To recap, this series covers:
- Running Containers: Installing Docker and starting containers;
- Building Images: How to create a new container image, customized to your requirements;
- Disposable Containers: Using containers to run a short-lived job rather than a long-lived service;
- Composing an Environment Stack: (this post).
The Spanners application stack
It will come as no surprise to regular readers that I’ll use the Spanners demo application to demonstrate Docker Compose. Spanners requires a near trivial application stack – it’s a simple webserver / database application. The Dockerized containers for the Spanners demo application are available on Docker Hub. Part 2 in this series describes how to run them using the docker run command:
sudo docker run --name spanners-database -e MYSQL_ROOT_PASSWORD=my-secret-pw -d hotblac/spanners-database:3.2 sudo docker run --name spanners-webserver --link spanners-database:spanners-database -p 8080:8080 -d hotblac/spanners-webserver:3.2
This demonstrates a shortcoming in Docker. Each image is near trivial – the Dockerfile for each is just a few lines long. The full application stack is also simple – just two servers linked together. But the commands to run these trivial container images in a simple way are quite complex. There are just too many command line switches. In a more realistic environment stack consisting of a dozen or more containers, this would be unmanageable.

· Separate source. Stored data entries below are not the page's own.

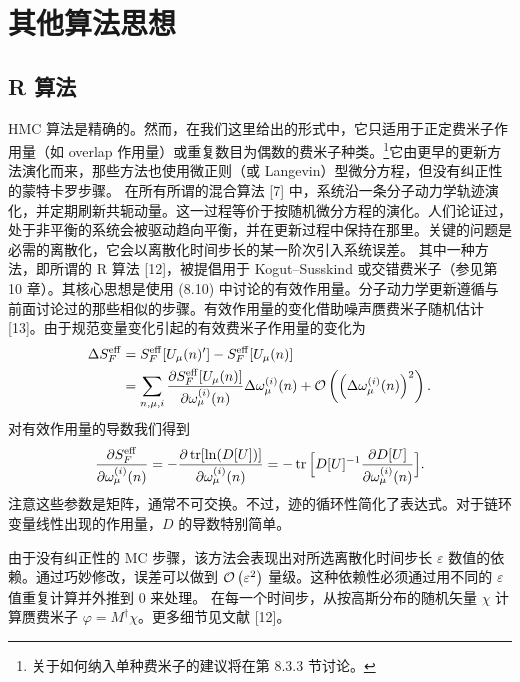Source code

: \section{其他算法思想}

\subsection{R 算法}

HMC 算法是精确的。然而，在我们这里给出的形式中，它只适用于正定费米子作用量（如 overlap 作用量）或重复数目为偶数的费米子种类。\footnote{关于如何纳入单种费米子的建议将在第 8.3.3 节讨论。}它由更早的更新方法演化而来，那些方法也使用微正则（或 Langevin）型微分方程，但没有纠正性的蒙特卡罗步骤。
在所有所谓的混合算法 [7] 中，系统沿一条分子动力学轨迹演化，并定期刷新共轭动量。这一过程等价于按随机微分方程的演化。人们论证过，处于非平衡的系统会被驱动趋向平衡，并在更新过程中保持在那里。关键的问题是必需的离散化，它会以离散化时间步长的某一阶次引入系统误差。
其中一种方法，即所谓的 R 算法 [12]，被提倡用于 Kogut--Susskind 或交错费米子（参见第 10 章）。其核心思想是使用 (8.10) 中讨论的有效作用量。分子动力学更新遵循与前面讨论过的那些相似的步骤。有效作用量的变化借助噪声赝费米子随机估计 [13]。由于规范变量变化引起的有效费米子作用量的变化为
\begin{equation}
\begin{split}
\Delta S_F^{\mathrm{eff}} &= S_F^{\mathrm{eff}}[U_\mu(n)'] - S_F^{\mathrm{eff}}[U_\mu(n)]\\
&= \sum_{n,\mu,i}\frac{\partial S_F^{\mathrm{eff}}[U_\mu(n)]}{\partial\omega_\mu^{(i)}(n)}
   \Delta\omega_\mu^{(i)}(n)
   + \order{\Big(\Delta\omega_\mu^{(i)}(n)\Big)^2}.
\end{split}
\end{equation}
对有效作用量的导数我们得到
\begin{equation}
\frac{\partial S_F^{\mathrm{eff}}}{\partial\omega_\mu^{(i)}(n)}
= -\frac{\partial\tr[\ln(D[U])]}{\partial\omega_\mu^{(i)}(n)}
= -\tr\Big[D[U]^{-1}\frac{\partial D[U]}{\partial\omega_\mu^{(i)}(n)}\Big].
\end{equation}
注意这些参数是矩阵，通常不可交换。不过，迹的循环性简化了表达式。对于链环变量线性出现的作用量，$D$ 的导数特别简单。

由于没有纠正性的 MC 步骤，该方法会表现出对所选离散化时间步长 $\varepsilon$ 数值的依赖。通过巧妙修改，误差可以做到 $\order{\varepsilon^2}$ 量级。这种依赖性必须通过用不同的 $\varepsilon$ 值重复计算并外推到 0 来处理。
在每一个时间步，从按高斯分布的随机矢量 $\chi$ 计算赝费米子 $\varphi = M^\dagger\chi$。更多细节见文献 [12]。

Docker Compose exists to manage this complexity.
Composing the stack
Docker Compose allows multi-container applications to be defined in a YAML file. The file contains a definition of every container in the application and their switches / flags. It’s best illustrated with an example:
database: environment: MYSQL_ROOT_PASSWORD: my-secret-pw image: hotblac/spanners-database:3.2 webserver: links: - database:spanners-database ports: - "8080:8080" image: hotblac/spanners-webserver:3.2
This docker-compose.yml file defines two containers labelled database and webserver. The container image is defined for each (hotblac/spanners-database:3.2 and hotblac/spanners-webserver:3.2 respectively).
Specific settings that would normally be defined as command line switches of the docker runcommand can be defined in the docker-compose.yml file. In this case, the database container’s environment settings and the webserver’s link and port settings are defined. This makes the docker-compose.ymlfile equivalent to the two long docker run commands above.
Running the stack
All containers comprising the application can be started with a single simple command:
sudo docker-compose up -d
This command starts all containers defined in ./docker-compose.yml. The -d flag here runs all containers detached – how we’d usually prefer service containers to run. Omitting this flag would start all containers interactively and all shell output of each container would be shown in the host shell.

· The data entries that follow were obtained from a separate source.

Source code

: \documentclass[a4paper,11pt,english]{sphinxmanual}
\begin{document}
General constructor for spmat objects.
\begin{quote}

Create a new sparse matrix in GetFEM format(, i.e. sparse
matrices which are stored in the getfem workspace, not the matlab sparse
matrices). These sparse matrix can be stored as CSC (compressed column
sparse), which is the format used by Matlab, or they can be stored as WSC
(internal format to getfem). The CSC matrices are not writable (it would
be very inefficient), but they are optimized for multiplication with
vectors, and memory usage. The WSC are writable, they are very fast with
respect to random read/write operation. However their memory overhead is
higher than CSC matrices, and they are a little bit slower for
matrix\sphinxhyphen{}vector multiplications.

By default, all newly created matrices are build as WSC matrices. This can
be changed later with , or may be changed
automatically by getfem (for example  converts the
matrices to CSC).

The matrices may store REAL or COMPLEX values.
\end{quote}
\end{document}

The containers can be stopped just as easily:
sudo docker-compose stop
Additional docker-compose commands are available, but these two are usually all we need.
Running a containerized application on another machine
Docker Compose makes it trivial to run a full multi-container application on any machine that has Docker and Docker Compose installed. To demonstrate, here are the instructions for running the Spanners demo app. There’s no need to download the source code or install a webserver or database. You don’t even need Java.
- Download the 10 line Spanners docker-compose.yml file
- In the download directory, run sudo docker-compose up -d
- That’s it!
Docker Compose will start the database and webserver containers as defined in the compose file. Docker itself will download the images of these containers if necessary. Browsing to http://localhost:8080/spanners-mvc/ will show the Spanners app welcome page (you can login as jones / password).
The potential benefits should be obvious. A complete working environment stack can be spun up on any developer workstation or server in a matter of seconds. At the moment, Docker Compose is not recommended for production environments. However, Docker Compose can be used to very cheaply create development and test environments. Indeed, one suggested use case is to create a ‘disposable’ CI environment in which build tests are run. When the build is complete, the environment is simply stopped and discarded.